15. Mr. Sushil Kumar, learned senior counsel appearing on behalf of the
respondent No. 3, on the other hand, would contend that the purported
confession made by the respondent No. 3 having been retracted at the
earliest possible opportunity, viz., as soon as he was placed in judicial
custody, the learned Trial judge committed a serious error in not considering
the said aspect of the matter and consequently recording a judgment of
conviction only on the basis of confession by the co-accused.

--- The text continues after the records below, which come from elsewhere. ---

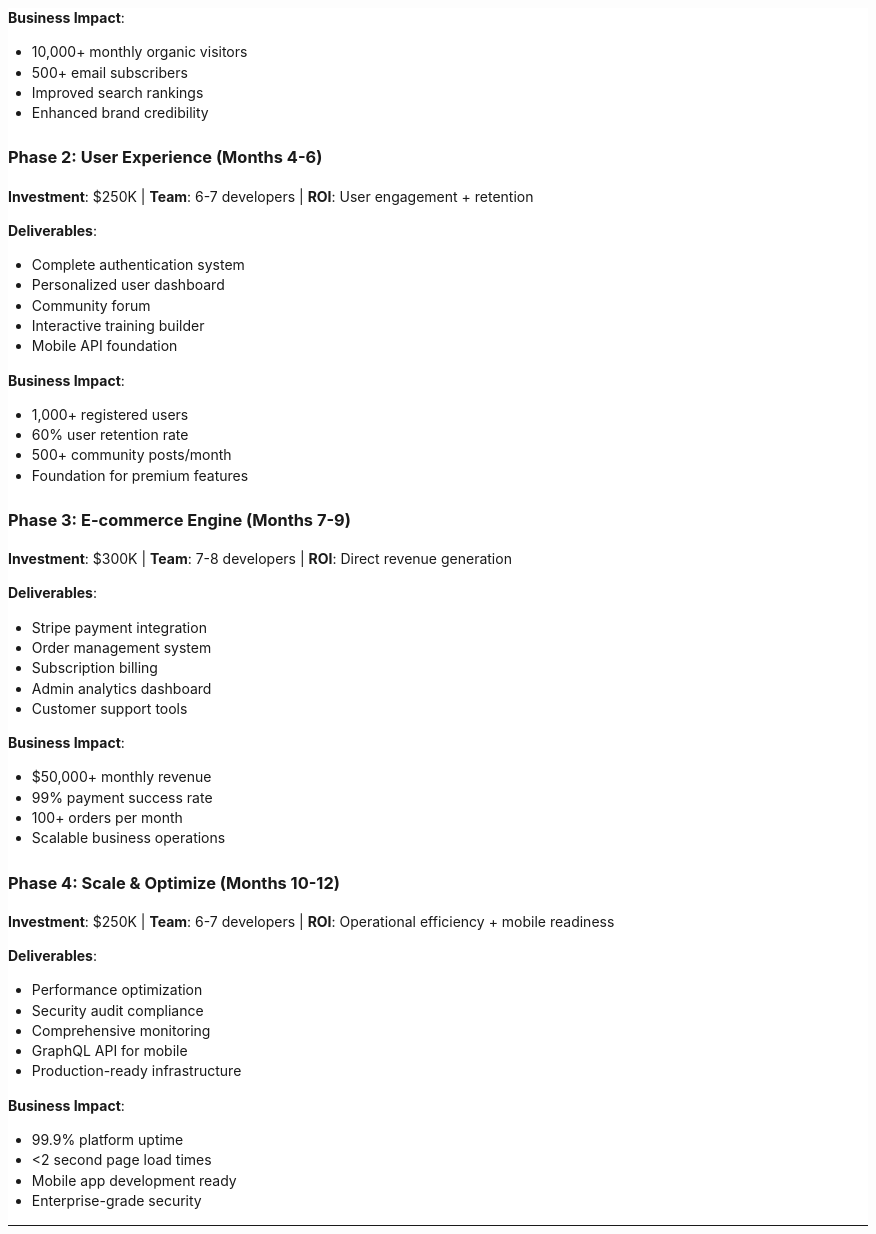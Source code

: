 **Business Impact**:
- 10,000+ monthly organic visitors
- 500+ email subscribers
- Improved search rankings
- Enhanced brand credibility

### **Phase 2: User Experience (Months 4-6)**
**Investment**: $250K | **Team**: 6-7 developers | **ROI**: User engagement + retention

**Deliverables**:
- Complete authentication system
- Personalized user dashboard
- Community forum
- Interactive training builder
- Mobile API foundation

**Business Impact**:
- 1,000+ registered users
- 60% user retention rate
- 500+ community posts/month
- Foundation for premium features

### **Phase 3: E-commerce Engine (Months 7-9)**
**Investment**: $300K | **Team**: 7-8 developers | **ROI**: Direct revenue generation

**Deliverables**:
- Stripe payment integration
- Order management system
- Subscription billing
- Admin analytics dashboard
- Customer support tools

**Business Impact**:
- $50,000+ monthly revenue
- 99% payment success rate
- 100+ orders per month
- Scalable business operations

### **Phase 4: Scale & Optimize (Months 10-12)**
**Investment**: $250K | **Team**: 6-7 developers | **ROI**: Operational efficiency + mobile readiness

**Deliverables**:
- Performance optimization
- Security audit compliance
- Comprehensive monitoring
- GraphQL API for mobile
- Production-ready infrastructure

**Business Impact**:
- 99.9% platform uptime
- <2 second page load times
- Mobile app development ready
- Enterprise-grade security

---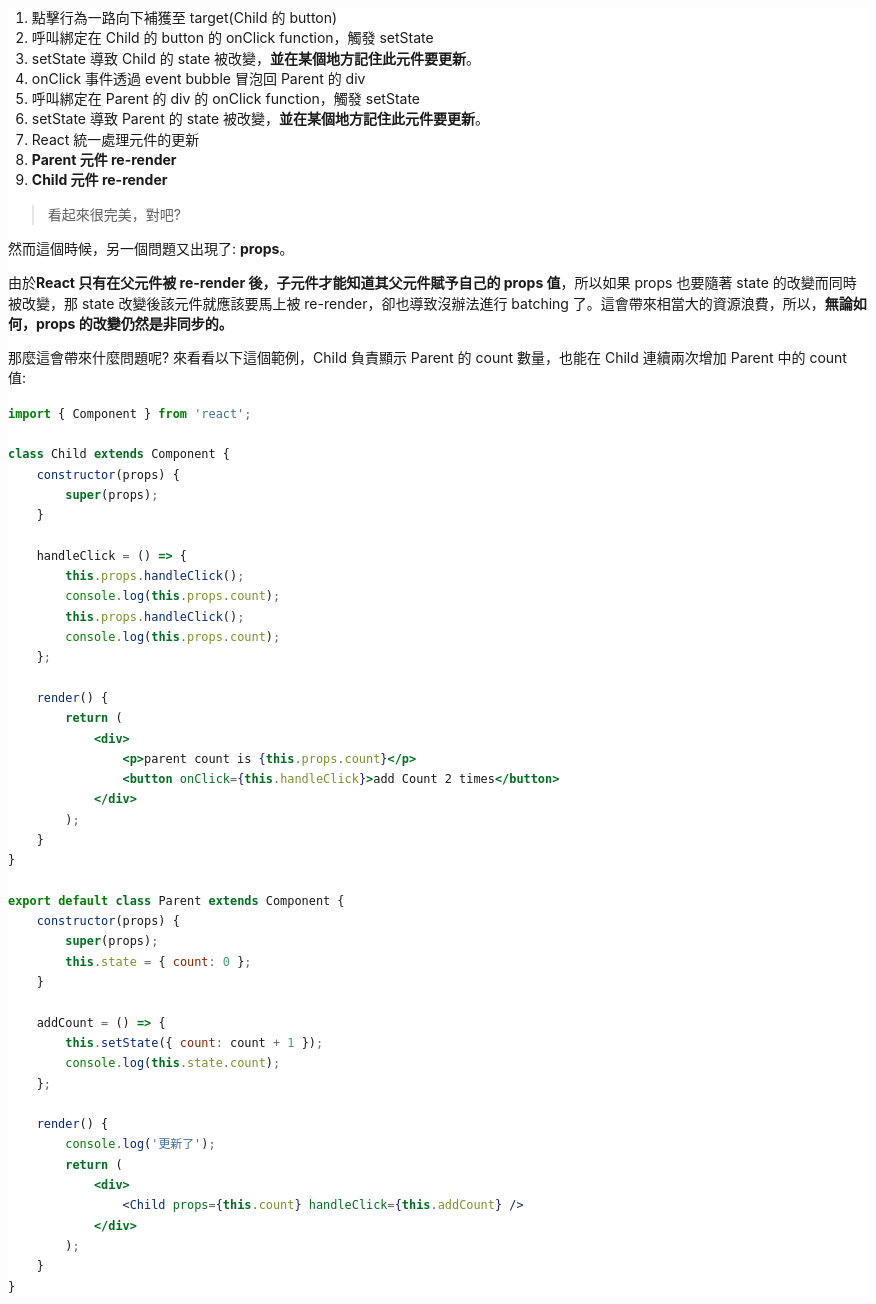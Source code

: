 1. 點擊行為一路向下補獲至 target(Child 的 button)
2. 呼叫綁定在 Child 的 button 的 onClick function，觸發 setState
3. setState 導致 Child 的 state 被改變，**並在某個地方記住此元件要更新**。
4. onClick 事件透過 event bubble 冒泡回 Parent 的 div
5. 呼叫綁定在 Parent 的 div 的 onClick function，觸發 setState
6. setState 導致 Parent 的 state 被改變，**並在某個地方記住此元件要更新**。
7. React 統一處理元件的更新
8. **Parent 元件 re-render**
9. **Child 元件 re-render**

> 看起來很完美，對吧?

然而這個時候，另一個問題又出現了: **props**。

由於**React 只有在父元件被 re-render 後，子元件才能知道其父元件賦予自己的 props 值**，所以如果 props 也要隨著 state 的改變而同時被改變，那 state 改變後該元件就應該要馬上被 re-render，卻也導致沒辦法進行 batching 了。這會帶來相當大的資源浪費，所以，**無論如何，props 的改變仍然是非同步的。**

那麼這會帶來什麼問題呢? 來看看以下這個範例，Child 負責顯示 Parent 的 count 數量，也能在 Child 連續兩次增加 Parent 中的 count 值:

```jsx
import { Component } from 'react';

class Child extends Component {
    constructor(props) {
        super(props);
    }

    handleClick = () => {
        this.props.handleClick();
        console.log(this.props.count);
        this.props.handleClick();
        console.log(this.props.count);
    };

    render() {
        return (
            <div>
                <p>parent count is {this.props.count}</p>
                <button onClick={this.handleClick}>add Count 2 times</button>
            </div>
        );
    }
}

export default class Parent extends Component {
    constructor(props) {
        super(props);
        this.state = { count: 0 };
    }

    addCount = () => {
        this.setState({ count: count + 1 });
        console.log(this.state.count);
    };

    render() {
        console.log('更新了');
        return (
            <div>
                <Child props={this.count} handleClick={this.addCount} />
            </div>
        );
    }
}
```
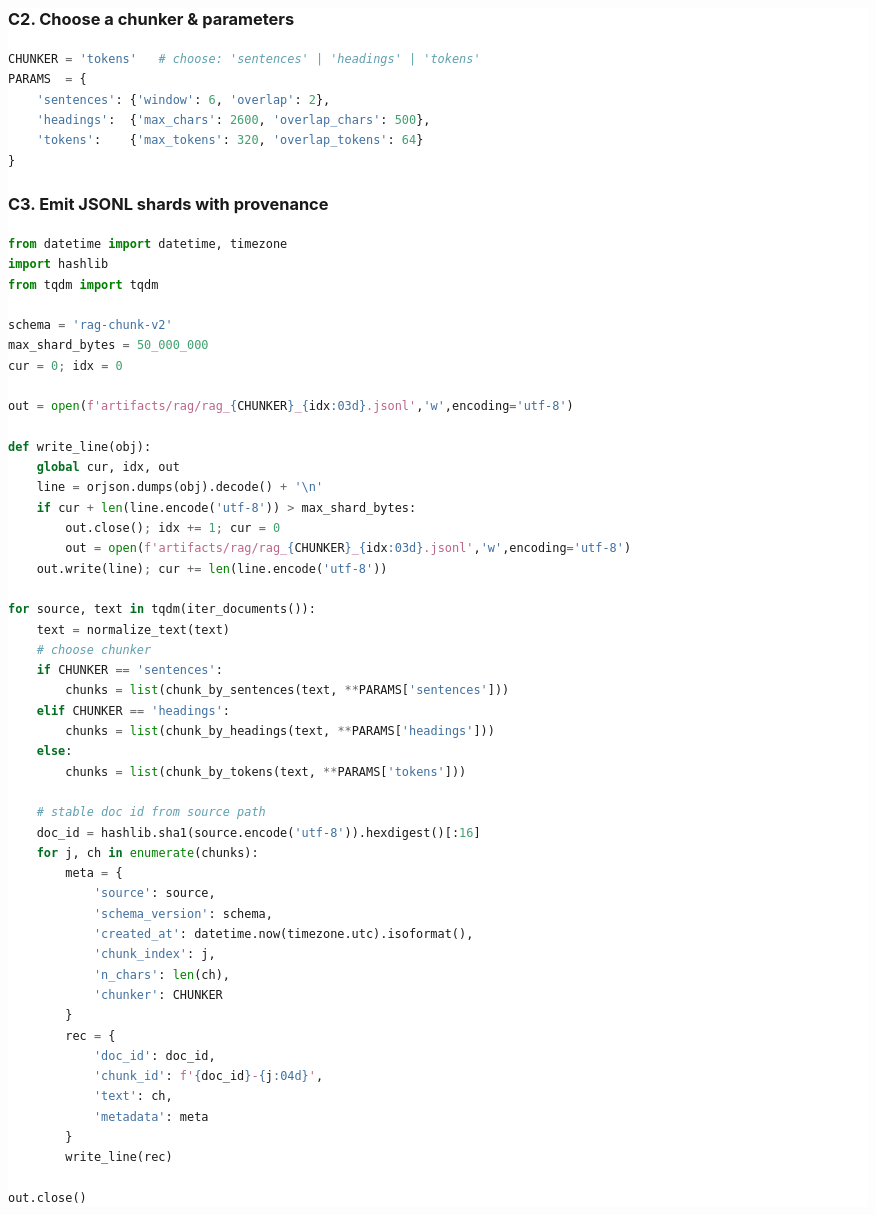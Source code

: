 ### C2. Choose a chunker & parameters

```python
CHUNKER = 'tokens'   # choose: 'sentences' | 'headings' | 'tokens'
PARAMS  = {
    'sentences': {'window': 6, 'overlap': 2},
    'headings':  {'max_chars': 2600, 'overlap_chars': 500},
    'tokens':    {'max_tokens': 320, 'overlap_tokens': 64}
}
```

### C3. Emit JSONL shards with provenance

```python
from datetime import datetime, timezone
import hashlib
from tqdm import tqdm

schema = 'rag-chunk-v2'
max_shard_bytes = 50_000_000
cur = 0; idx = 0

out = open(f'artifacts/rag/rag_{CHUNKER}_{idx:03d}.jsonl','w',encoding='utf-8')

def write_line(obj):
    global cur, idx, out
    line = orjson.dumps(obj).decode() + '\n'
    if cur + len(line.encode('utf-8')) > max_shard_bytes:
        out.close(); idx += 1; cur = 0
        out = open(f'artifacts/rag/rag_{CHUNKER}_{idx:03d}.jsonl','w',encoding='utf-8')
    out.write(line); cur += len(line.encode('utf-8'))

for source, text in tqdm(iter_documents()):
    text = normalize_text(text)
    # choose chunker
    if CHUNKER == 'sentences':
        chunks = list(chunk_by_sentences(text, **PARAMS['sentences']))
    elif CHUNKER == 'headings':
        chunks = list(chunk_by_headings(text, **PARAMS['headings']))
    else:
        chunks = list(chunk_by_tokens(text, **PARAMS['tokens']))

    # stable doc id from source path
    doc_id = hashlib.sha1(source.encode('utf-8')).hexdigest()[:16]
    for j, ch in enumerate(chunks):
        meta = {
            'source': source,
            'schema_version': schema,
            'created_at': datetime.now(timezone.utc).isoformat(),
            'chunk_index': j,
            'n_chars': len(ch),
            'chunker': CHUNKER
        }
        rec = {
            'doc_id': doc_id,
            'chunk_id': f'{doc_id}-{j:04d}',
            'text': ch,
            'metadata': meta
        }
        write_line(rec)

out.close()
```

16. Mr. Santosh Kumar, learned counsel appearing on behalf of
respondent Nos. 1 and 2 would urge:
(i) The search and seizure having not been carried out in terms of
Standing Instructions No. 1/88, the same was vitiated in law.
10
(ii) The report of chemical analyzer dated 15.07.1998 prepared by the
Asstt. Chemical Examiner clearly proves that only 01.68% of the
seized articles contained heroine is a pointer to show that had the
samples been taken in a proper manner, the same would have
established their innocence.
(iii) The prosecution having committed a flagrant violation of Section
55 of the Act, the judgment of the trial court was rightly set aside
by the High Court.
(iv) PW-7 M.R. Narvale in his evidence having not identified the bags
vis-`-vis the samples taken, the complicity of the respondents had
not been proved.
(v) Statements recorded on 21.06.1998 as also 22.06.1998 by the
respondent Nos. 1 and 2 having been made while they were
admittedly in the custody of the authorities under the Act and it
having not been proved that there was any element of
voluntariness on their part to make statements confessing their
guilt, the same would be hit by Sections 25 and 26 of the Evidence
Act.
17. Respondent Nos. 1 and 2 were arrested on the basis of some secret
information received by the informant. The said purported secret
11
information revealed the exact place, time and quantity of the narcotics the
respondent Nos. 1 and 2 would be carrying. It was, however, admittedly
neither recorded in writing nor was forwarded to the superior officers.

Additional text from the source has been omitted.